Task to complete ::
The word to find is "questions". Copy each line of the material that contains it.

————

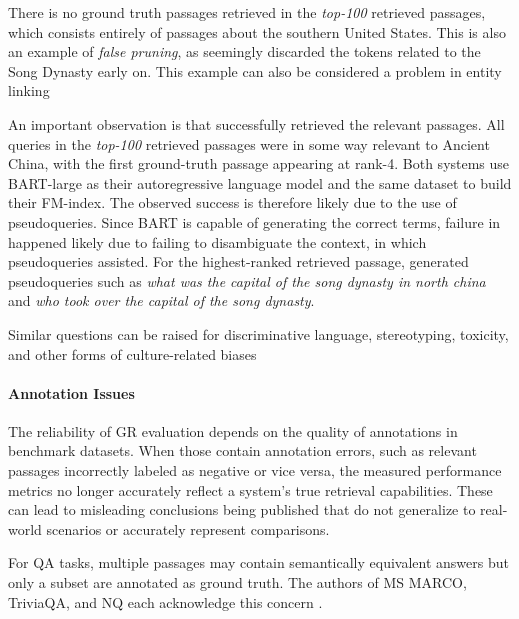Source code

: There is no ground truth passages retrieved in the \textit{top-100} retrieved passages, which consists entirely of passages about the southern United States. This is also an example of \textit{false pruning}, as seemingly %
discarded the tokens related to the Song Dynasty early on. This example can also be considered a problem in entity linking %

An important observation is that  successfully retrieved the relevant passages. All queries in the \textit{top-100} retrieved passages were in some way relevant to Ancient China, with the first ground-truth passage appearing at rank-4. Both systems use BART-large as their autoregressive language model and the same dataset to build their FM-index. The observed success is therefore likely due to the use of pseudoqueries. Since BART is capable of generating the correct terms, failure in  happened likely due to failing to disambiguate the context, in which pseudoqueries assisted. For the highest-ranked retrieved  passage,  generated pseudoqueries such as \textit{what was the capital of the song dynasty in north china} and \textit{who took over the capital of the song dynasty}.


Similar questions can be raised for discriminative language, stereotyping, toxicity, and other forms of culture-related biases \cite{gallegos-bias-and}


\paragraph{Annotation Issues}
\label{sec:annotation}



The reliability of GR evaluation depends on the quality of  annotations in benchmark datasets. When those contain annotation errors, such as relevant passages incorrectly labeled as negative or vice versa, the measured performance metrics no longer accurately reflect a system's true retrieval capabilities. These can lead to misleading conclusions being published that do not generalize to real-world scenarios or accurately represent comparisons.

For QA tasks, multiple passages may contain semantically equivalent answers but only a subset are annotated as ground truth. The authors of MS MARCO, TriviaQA, and NQ each acknowledge this concern \cite{payal-bajaj-ms-marco,joshi-triviaqa-a,kwiatkowski-natural-questions}.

————

Response area ::
Similar questions can be raised for discriminative language, stereotyping, toxicity, and other forms of culture-related biases \cite{gallegos-bias-and}
For QA tasks, multiple passages may contain semantically equivalent answers but only a subset are annotated as ground truth. The authors of MS MARCO, TriviaQA, and NQ each acknowledge this concern \cite{payal-bajaj-ms-marco,joshi-triviaqa-a,kwiatkowski-natural-questions}.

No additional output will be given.